Dataset entries
________________________________________

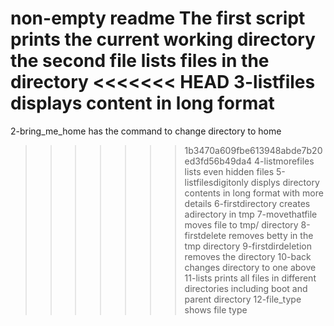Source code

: non-empty readme
The first script prints the current working directory
the second file  lists files in the directory
<<<<<<< HEAD
3-listfiles displays content in long format
=======
2-bring_me_home has the command to change directory to home
>>>>>>> 1b3470a609fbe613948abde7b20ed3fd56b49da4
4-listmorefiles lists even hidden files
5-listfilesdigitonly displys directory contents in long format with more details
6-firstdirectory creates adirectory in tmp
7-movethatfile moves file to tmp/ directory
8-firstdelete removes betty in the tmp directory
9-firstdirdeletion removes the directory
10-back changes directory to one above
11-lists prints all files in different directories including boot and parent directory
12-file_type  shows file type
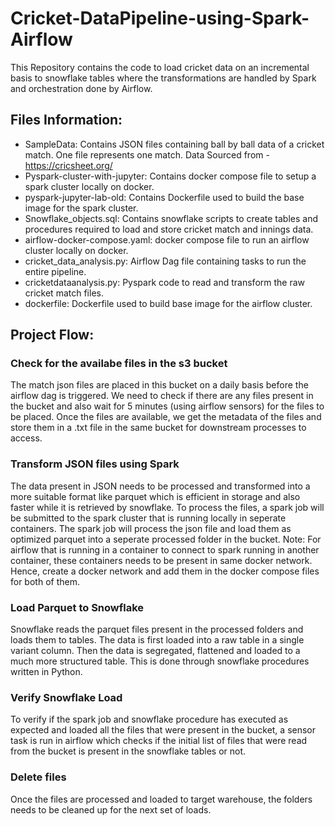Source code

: # Cricket-DataPipeline-using-Spark-Airflow
This Repository contains the code to load cricket data on an incremental basis to snowflake tables where the transformations are handled by Spark and orchestration done by Airflow.

## Files Information:

- SampleData: Contains JSON files containing ball by ball data of a cricket match. One file represents one match. Data Sourced from - https://cricsheet.org/
- Pyspark-cluster-with-jupyter: Contains docker compose file to setup a spark cluster locally on docker.
- pyspark-jupyter-lab-old: Contains Dockerfile used to build the base image for the spark cluster.
- Snowflake_objects.sql: Contains snowflake scripts to create tables and procedures required to load and store cricket match and innings data.
- airflow-docker-compose.yaml: docker compose file to run an airflow cluster locally on docker.
- cricket_data_analysis.py: Airflow Dag file containing tasks to run the entire pipeline.
- cricketdataanalysis.py: Pyspark code to read and transform the raw cricket match files.
- dockerfile: Dockerfile used to build base image for the airflow cluster.


## Project Flow:

### Check for the availabe files in the s3 bucket

The match json files are placed in this bucket on a daily basis before the airflow dag is triggered. We need to check if there are any files present in the bucket and also wait for 5 minutes (using airflow sensors) for the files to be placed. Once the files are available, we get the metadata of the files and store them in a .txt file in the same bucket for downstream processes to access.

### Transform JSON files using Spark

The data present in JSON needs to be processed and transformed into a more suitable format like parquet which is efficient in storage and also faster while it is retrieved by snowflake. To process the files, a spark job will be submitted to the spark cluster that is running locally in seperate containers. The spark job will process the json file and load them as optimized parquet into a seperate processed folder in the bucket.
Note: For airflow that is running in a container to connect to spark running in another container, these containers needs to be present in same docker network. Hence, create a docker network and add them in the docker compose files for both of them.

### Load Parquet to Snowflake

Snowflake reads the parquet files present in the processed folders and loads them to tables. The data is first loaded into a raw table in a single variant column. Then the data is segregated, flattened and loaded to a much more structured table. This is done through snowflake procedures written in Python.

### Verify Snowflake Load

To verify if the spark job and snowflake procedure has executed as expected and loaded all the files that were present in the bucket, a sensor task is run in airflow which checks if the initial list of files that were read from the bucket is present in the snowflake tables or not.

### Delete files

Once the files are processed and loaded to target warehouse, the folders needs to be cleaned up for the next set of loads.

________________________________________

[ASSIGNMENT]:
Print every entry above again without changing a word, and omit the pictures.

[YOUR SOLUTION]:
Source code

: non-empty readme
The first script prints the current working directory
the second file  lists files in the directory
<<<<<<< HEAD
3-listfiles displays content in long format
=======
2-bring_me_home has the command to change directory to home
>>>>>>> 1b3470a609fbe613948abde7b20ed3fd56b49da4
4-listmorefiles lists even hidden files
5-listfilesdigitonly displys directory contents in long format with more details
6-firstdirectory creates adirectory in tmp
7-movethatfile moves file to tmp/ directory
8-firstdelete removes betty in the tmp directory
9-firstdirdeletion removes the directory
10-back changes directory to one above
11-lists prints all files in different directories including boot and parent directory
12-file_type  shows file type
Source code

: # Cricket-DataPipeline-using-Spark-Airflow
This Repository contains the code to load cricket data on an incremental basis to snowflake tables where the transformations are handled by Spark and orchestration done by Airflow.

## Files Information:

- SampleData: Contains JSON files containing ball by ball data of a cricket match. One file represents one match. Data Sourced from - https://cricsheet.org/
- Pyspark-cluster-with-jupyter: Contains docker compose file to setup a spark cluster locally on docker.
- pyspark-jupyter-lab-old: Contains Dockerfile used to build the base image for the spark cluster.
- Snowflake_objects.sql: Contains snowflake scripts to create tables and procedures required to load and store cricket match and innings data.
- airflow-docker-compose.yaml: docker compose file to run an airflow cluster locally on docker.
- cricket_data_analysis.py: Airflow Dag file containing tasks to run the entire pipeline.
- cricketdataanalysis.py: Pyspark code to read and transform the raw cricket match files.
- dockerfile: Dockerfile used to build base image for the airflow cluster.


## Project Flow:

### Check for the availabe files in the s3 bucket

The match json files are placed in this bucket on a daily basis before the airflow dag is triggered. We need to check if there are any files present in the bucket and also wait for 5 minutes (using airflow sensors) for the files to be placed. Once the files are available, we get the metadata of the files and store them in a .txt file in the same bucket for downstream processes to access.

### Transform JSON files using Spark

The data present in JSON needs to be processed and transformed into a more suitable format like parquet which is efficient in storage and also faster while it is retrieved by snowflake. To process the files, a spark job will be submitted to the spark cluster that is running locally in seperate containers. The spark job will process the json file and load them as optimized parquet into a seperate processed folder in the bucket.
Note: For airflow that is running in a container to connect to spark running in another container, these containers needs to be present in same docker network. Hence, create a docker network and add them in the docker compose files for both of them.

### Load Parquet to Snowflake

Snowflake reads the parquet files present in the processed folders and loads them to tables. The data is first loaded into a raw table in a single variant column. Then the data is segregated, flattened and loaded to a much more structured table. This is done through snowflake procedures written in Python.

### Verify Snowflake Load

To verify if the spark job and snowflake procedure has executed as expected and loaded all the files that were present in the bucket, a sensor task is run in airflow which checks if the initial list of files that were read from the bucket is present in the snowflake tables or not.

### Delete files

Once the files are processed and loaded to target warehouse, the folders needs to be cleaned up for the next set of loads.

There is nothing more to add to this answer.